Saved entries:
---+---

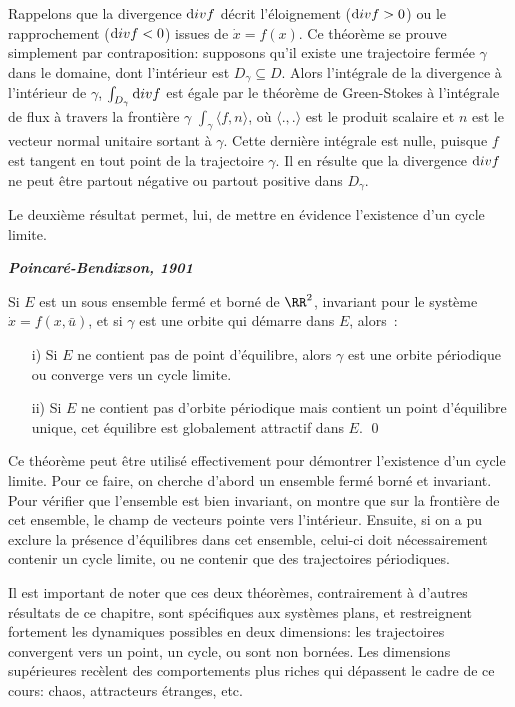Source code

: Rappelons que la divergence  ${\mbox div}f$ décrit l'éloignement (${\mbox div}f >0$) ou le rapprochement (${\mbox div}f <0$) issues de $\dot{x}=f(x)$.
Ce théorème se prouve simplement par contraposition: supposons qu'il existe une trajectoire fermée $\gamma$ dans le domaine, dont l'intérieur est $D_{\gamma} \subseteq D$. Alors 
l'intégrale de la divergence à l'intérieur de $\gamma$, $\int_{D_\gamma}  {\mbox div}f$ est égale par le théorème de Green-Stokes à l'intégrale de flux à travers la frontière $\gamma$ $\int_\gamma \langle f, n \rangle$, où $\langle.,.\rangle$ est le produit scalaire et $n$ est le vecteur normal unitaire sortant à $\gamma$. Cette dernière intégrale est nulle, puisque $f$ est tangent en tout point de la trajectoire $\gamma$. Il en résulte que la divergence ${\mbox div}f$ ne peut être partout négative ou partout positive dans $D_{\gamma}$.

Le deuxi{è}me r{é}sultat permet, lui, de mettre en {é}vidence l'existence d'un cycle
limite.  

\begin{theoreme} {\bf \em Poincar{é}-Bendixson, 1901}

Si $E$ est un sous ensemble fermé et borné de $\RR^2$, invariant  pour le système
$\dot x= f(x,\bar u)$, et si $\gamma$ est une orbite qui d{é}marre dans $E$, alors~:
\begin{itemize}
\item[i)] Si $E$ ne contient pas de point d'{é}quilibre, alors $\gamma$ est une orbite
p{é}riodique ou converge vers un cycle limite.
\item[ii)]Si $E$ ne contient pas d'orbite p{é}riodique mais contient un point d'{é}quilibre
unique, cet {é}quilibre est globalement attractif dans $E$. \qed
\end{itemize}
\end{theoreme}


Ce th{é}or{è}me peut {ê}tre utilis{é} effectivement pour d{é}montrer l'existence d'un
cycle limite. Pour ce faire, on cherche d'abord un ensemble ferm{é} born{é} et invariant.
Pour v{é}rifier que l'ensemble est bien invariant, on montre que sur la fronti{è}re de cet
ensemble, le champ de vecteurs pointe vers l'int{é}rieur. Ensuite, si on a pu exclure la
pr{é}sence d'{é}quilibres dans cet ensemble, celui-ci doit n{é}cessairement contenir un
cycle limite, ou ne contenir que des trajectoires p{é}riodiques.

Il est important de noter que ces deux théorèmes, contrairement à d'autres résultats de ce chapitre, sont spécifiques aux systèmes plans, et restreignent fortement les dynamiques possibles en deux dimensions: les trajectoires convergent vers un point, un cycle, ou sont non bornées. Les dimensions supérieures recèlent des comportements plus riches qui dépassent le cadre de ce cours: chaos, attracteurs étranges, etc.

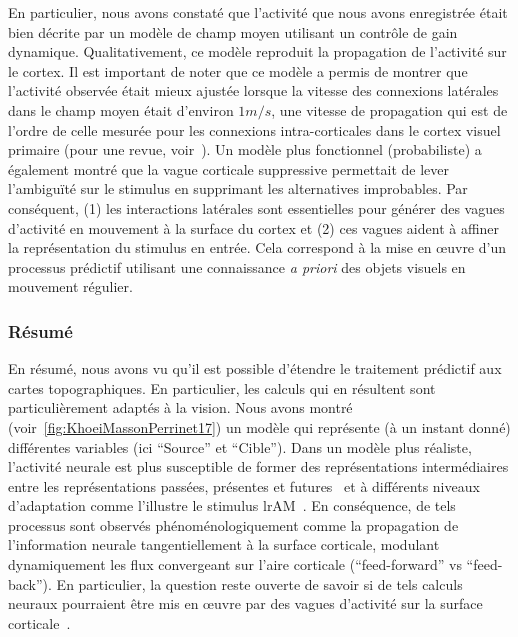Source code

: En particulier, nous avons constaté que l'activité que nous avons
enregistrée était bien décrite par un modèle de champ moyen utilisant un
contrôle de gain dynamique. Qualitativement, ce modèle reproduit la
propagation de l'activité sur le cortex. Il est important de noter que
ce modèle a permis de montrer que l'activité observée était mieux
ajustée lorsque la vitesse des connexions latérales dans le champ moyen
était d'environ $1 m/s$, une vitesse de propagation qui est de l'ordre de
celle mesurée pour les connexions intra-corticales dans le cortex visuel
primaire (pour une revue, voir~\citep{Muller18}). Un modèle plus
fonctionnel (probabiliste) a également montré que la vague
corticale suppressive permettait de lever l'ambiguïté sur le stimulus en supprimant
les alternatives improbables. Par conséquent,
(1) les interactions latérales sont essentielles pour générer des vagues d'activité
en mouvement à la surface du cortex et (2) ces vagues aident à affiner la représentation
du stimulus en entrée. Cela correspond à la mise en œuvre d'un processus
prédictif utilisant une connaissance \emph{a priori} des objets visuels
en mouvement régulier.


\subsubsection{Résumé}
En résumé, nous avons vu qu'il est possible d'étendre le traitement
prédictif aux cartes topographiques. En particulier, les calculs qui en
résultent sont particulièrement adaptés à la vision. Nous avons montré
(voir~\ref{fig:KhoeiMassonPerrinet17}) un modèle qui représente (à un instant donné) différentes
variables (ici ``Source'' et ``Cible''). Dans un modèle plus réaliste,
l'activité neurale est plus susceptible de former des représentations
intermédiaires entre les représentations passées, présentes et futures~\citep{Glaser18} et à différents niveaux d'adaptation comme
l'illustre le stimulus lrAM~\citep{Chemla19}. En conséquence, de
tels processus sont observés phénoménologiquement comme la propagation
de l'information neurale tangentiellement à la surface corticale,
modulant dynamiquement les flux convergeant sur l'aire corticale (``feed-forward'' vs ``feed-back''). En
particulier, la question reste ouverte de savoir si de tels calculs
neuraux pourraient être mis en œuvre par des vagues d'activité sur la
surface corticale~\citep{Muller18}.

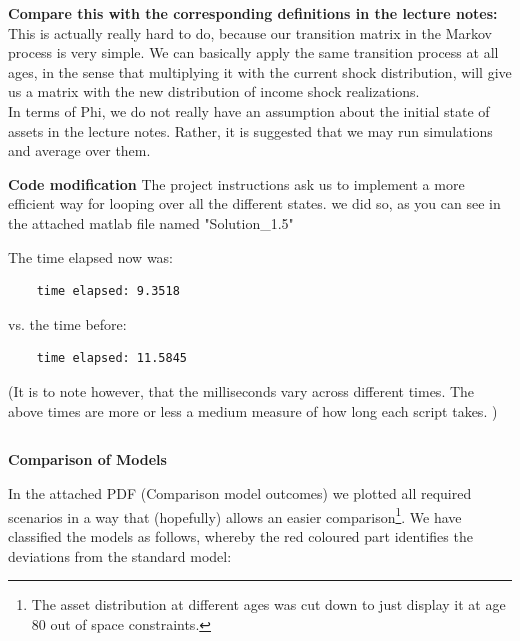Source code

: \documentclass[12pt,a4paper]{article}
\begin{document}
\textbf{Compare this with the corresponding definitions in the lecture notes:} \\
This is actually really hard to do, because our transition matrix in the Markov process is very simple. We can basically apply the same transition process at all ages, in the sense that multiplying it with the current shock distribution, will give us a matrix with the new distribution of income shock realizations. \\

In terms of Phi, we do not really have an assumption about the initial state of assets in the lecture notes. Rather, it is suggested that we may run simulations and average over them.

\textbf{Code modification}
The project instructions ask us to implement a more efficient way for looping over all the different states. we did so, as you can see in the attached matlab file named "Solution\_1.5"

The time elapsed now was:

\begin{lstlisting}
    time elapsed: 9.3518
\end{lstlisting}

vs. the time before:

\begin{lstlisting}
    time elapsed: 11.5845
\end{lstlisting}

(It is to note however, that the milliseconds vary across different times. The above times are more or less a medium measure of how long each script takes. )

\subsection{}
\textbf{Comparison of Models}

In the attached PDF (Comparison model outcomes) we plotted all required scenarios in a way that (hopefully) allows an easier comparison\footnote{The asset distribution at different ages was cut down to just display it at age 80 out of space constraints.}. We have classified the models as follows, whereby the red coloured part identifies the deviations from the standard model:
\end{document}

---+---

**PROBLEM REQUIREMENTS**
Where a line of the data above includes the string "contient", pull it out.

**EXERCISE OUTPUT**
\item[i)] Si $E$ ne contient pas de point d'{é}quilibre, alors $\gamma$ est une orbite
\item[ii)]Si $E$ ne contient pas d'orbite p{é}riodique mais contient un point d'{é}quilibre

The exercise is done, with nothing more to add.